La semaine dernière, les mauvaises nouvelles ont pris le dessus sur les bonnes. Les inquiétudes quant à la poursuite de la croissance économique en Chine et aux dettes souveraines en Europe l'ont emporté sur une hausse de l'indice de confiance des consommateurs.

Jean Gagnon., collaboration spéciale LA PRESSE

Hier, la situation politique tendue entourant la Grèce et des taux obligataires à la hausse en Espagne et en France ont de nouveau pesé sur l'indice S&P 500 qui peinait à se maintenir au-dessus de 1340.

Aux yeux des analystes techniques, il s'agit là d'un niveau de support critique. On revient là où l'on était au début du mois de mars, non sans avoir atteint à deux reprises un sommet de 1420 au cours des deux derniers mois.

Bien que l'on ne parle pour l'instant que d'une correction, l'incapacité de se maintenir au-dessus de ce niveau serait néfaste pour les marchés, croit Sam Collins, chef de l'analyse technique chez InvestorPlace.com. «On pourrait voir des prix beaucoup plus bas si le support ne tient pas», dit-il.

Que l'indice se retrouve à ce niveau de 1340 n'est pas une surprise, explique Ron Meisels, président de Phases&Cycles, firme de gestion de portefeuilles spécialisée en analyse technique. Mais lui aussi croit que ce niveau doit freiner la baisse, sinon l'indice chutera rapidement dans un premier temps jusqu'à sa moyenne mobile de 200 jours qui se situe actuellement à 1275.

Simple correction pour l'instant

Les marchés boursiers, après une hausse soutenue, traversent inévitablement des périodes de correction. Si elles sont la conséquence de prises de profits par les investisseurs, elles sont également nécessaires pour attirer de nouveaux investisseurs qui préféraient attendre de meilleurs prix avant de passer aux actes.

Le niveau de 1340 cadre bien dans le concept d'une saine correction, explique M. Meisels. En passant de 1420 à 1340, l'indice S&P 500 a reculé du tiers de la hausse qu'il avait réalisée depuis le creux de novembre, ce qui est la norme. «Pour l'instant, cette correction ne signifie pas la fin de la tendance haussière (bull market), mais elle doit inciter à une plus grande prudence», dit-il.

Si la prudence est plus que jamais de mise, c'est que les grands thèmes qui ont dicté l'évolution des Bourses depuis quelques années suscitent de nouveau beaucoup d'interrogations. D'abord, qu'arrivera-t-il en Europe? Mais aussi, que fera la Réserve fédérale américaine (Fed) lorsque juin arrivera et sonnera la fin de l'opération Twist?

Une répétition du scénario de 2010 et 2011, alors que les Bourses ont subi de fortes baisses à partir de l'été, est fort possible, estime Ismaël Chiadmi, directeur de l'analyse quantitative chez Montrusco Bolton.

Depuis trois ans, les marchés boursiers sont soutenus par les infusions de liquidités de la Fed d'abord et des autres banques centrales ensuite. Le dernier programme d'assouplissement quantitatif, l'opération Twist, qui consiste pour la Fed à racheter les titres à long terme en échange de titres à court terme, prendra fin en juin. Est-ce que les marchés sauront survivre sans ce respirateur artificiel? Jusqu'à maintenant, rien n'indique que la Fed prolongera l'opération.

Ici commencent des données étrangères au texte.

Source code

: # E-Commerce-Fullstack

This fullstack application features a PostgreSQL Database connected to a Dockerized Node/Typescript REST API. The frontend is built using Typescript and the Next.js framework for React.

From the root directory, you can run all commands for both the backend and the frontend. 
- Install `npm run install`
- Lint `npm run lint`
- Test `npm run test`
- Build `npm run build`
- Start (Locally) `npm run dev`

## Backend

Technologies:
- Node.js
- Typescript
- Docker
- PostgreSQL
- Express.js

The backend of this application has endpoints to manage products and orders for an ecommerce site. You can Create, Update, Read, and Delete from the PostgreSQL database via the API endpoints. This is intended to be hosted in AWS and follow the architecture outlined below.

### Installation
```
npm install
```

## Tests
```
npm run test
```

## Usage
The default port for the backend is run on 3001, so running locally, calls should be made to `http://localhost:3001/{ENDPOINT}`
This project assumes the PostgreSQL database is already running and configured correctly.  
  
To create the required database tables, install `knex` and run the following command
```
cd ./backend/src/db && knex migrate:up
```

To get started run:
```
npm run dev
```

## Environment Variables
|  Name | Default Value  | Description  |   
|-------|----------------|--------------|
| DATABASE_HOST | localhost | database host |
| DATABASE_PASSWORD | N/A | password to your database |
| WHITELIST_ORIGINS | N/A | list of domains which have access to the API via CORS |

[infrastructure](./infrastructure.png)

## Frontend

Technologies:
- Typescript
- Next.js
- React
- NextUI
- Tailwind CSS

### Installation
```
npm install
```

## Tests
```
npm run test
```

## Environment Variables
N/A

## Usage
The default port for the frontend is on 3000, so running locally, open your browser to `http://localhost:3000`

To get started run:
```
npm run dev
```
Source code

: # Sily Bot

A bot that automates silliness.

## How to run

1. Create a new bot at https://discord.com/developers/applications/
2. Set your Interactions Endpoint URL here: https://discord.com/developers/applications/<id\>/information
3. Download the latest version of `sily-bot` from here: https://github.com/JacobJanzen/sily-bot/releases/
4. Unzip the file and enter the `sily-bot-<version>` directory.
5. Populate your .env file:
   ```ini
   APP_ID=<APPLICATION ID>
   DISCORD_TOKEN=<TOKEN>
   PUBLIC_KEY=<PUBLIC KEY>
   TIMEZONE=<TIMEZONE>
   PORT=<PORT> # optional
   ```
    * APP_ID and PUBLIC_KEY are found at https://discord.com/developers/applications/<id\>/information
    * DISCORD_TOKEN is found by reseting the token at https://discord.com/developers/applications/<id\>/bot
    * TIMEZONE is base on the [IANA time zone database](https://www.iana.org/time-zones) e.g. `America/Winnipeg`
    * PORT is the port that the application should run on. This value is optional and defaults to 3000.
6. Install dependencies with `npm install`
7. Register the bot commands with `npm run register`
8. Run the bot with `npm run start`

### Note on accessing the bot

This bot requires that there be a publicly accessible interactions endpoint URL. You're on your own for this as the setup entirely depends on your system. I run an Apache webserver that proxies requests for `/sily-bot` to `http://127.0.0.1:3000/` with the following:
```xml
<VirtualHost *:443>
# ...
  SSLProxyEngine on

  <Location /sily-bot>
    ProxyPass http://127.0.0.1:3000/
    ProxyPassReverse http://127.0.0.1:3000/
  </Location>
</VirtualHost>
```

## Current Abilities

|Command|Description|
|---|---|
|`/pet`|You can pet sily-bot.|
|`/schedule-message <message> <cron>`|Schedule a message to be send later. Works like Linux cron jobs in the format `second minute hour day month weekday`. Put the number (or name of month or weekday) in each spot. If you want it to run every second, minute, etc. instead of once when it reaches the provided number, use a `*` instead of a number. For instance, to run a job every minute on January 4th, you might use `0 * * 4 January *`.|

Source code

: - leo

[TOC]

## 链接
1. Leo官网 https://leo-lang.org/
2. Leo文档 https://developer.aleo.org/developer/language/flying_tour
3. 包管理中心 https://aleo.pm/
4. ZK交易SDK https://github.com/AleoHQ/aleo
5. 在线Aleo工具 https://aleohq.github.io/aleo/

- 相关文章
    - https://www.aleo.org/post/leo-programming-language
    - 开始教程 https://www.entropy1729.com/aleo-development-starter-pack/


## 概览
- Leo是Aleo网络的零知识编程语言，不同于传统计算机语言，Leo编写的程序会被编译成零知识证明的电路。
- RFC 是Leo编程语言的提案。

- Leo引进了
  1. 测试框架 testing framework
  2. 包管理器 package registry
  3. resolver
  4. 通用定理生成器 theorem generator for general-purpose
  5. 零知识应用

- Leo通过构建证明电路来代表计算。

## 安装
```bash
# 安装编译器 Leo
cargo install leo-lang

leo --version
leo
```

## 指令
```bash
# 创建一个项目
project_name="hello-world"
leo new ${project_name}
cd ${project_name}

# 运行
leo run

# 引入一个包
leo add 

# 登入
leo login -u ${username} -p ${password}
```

Quant à l'Europe, les problèmes liés à l'endettement des gouvernements sont plus que jamais au coeur des préoccupations, et l'euro écope. Incapable de se maintenir au-dessus de 1,30 par rapport au dollar américain, la devise européenne se négociait hier à 1,2839.

Les marchés boursiers sont directement corrélés à l'euro, explique M. Chiadmi. «Quand l'euro baisse, les Bourses baissent, et rien n'indique que la tendance de l'euro s'inversera», dit-il.

La Bourse de Toronto a été la plus malmenée des Bourses nord-américaines depuis six mois, ce qui la place dans une situation encore plus précaire, selon Ron Meisels. L'indice phare du marché canadien, le S&P/TSX, se retrouve au-dessous de sa moyenne mobile de 200 jours. C'est le cas également de certains leaders des secteurs névralgiques de l'énergie et des commodités, tels Suncor et Potash, pour ne nommer qu'eux. Même quelques banques, comme la Banque de Montréal et la Banque CIBC, traversent des moments inquiétants, étant déjà sous leur moyenne mobile de 200 jours.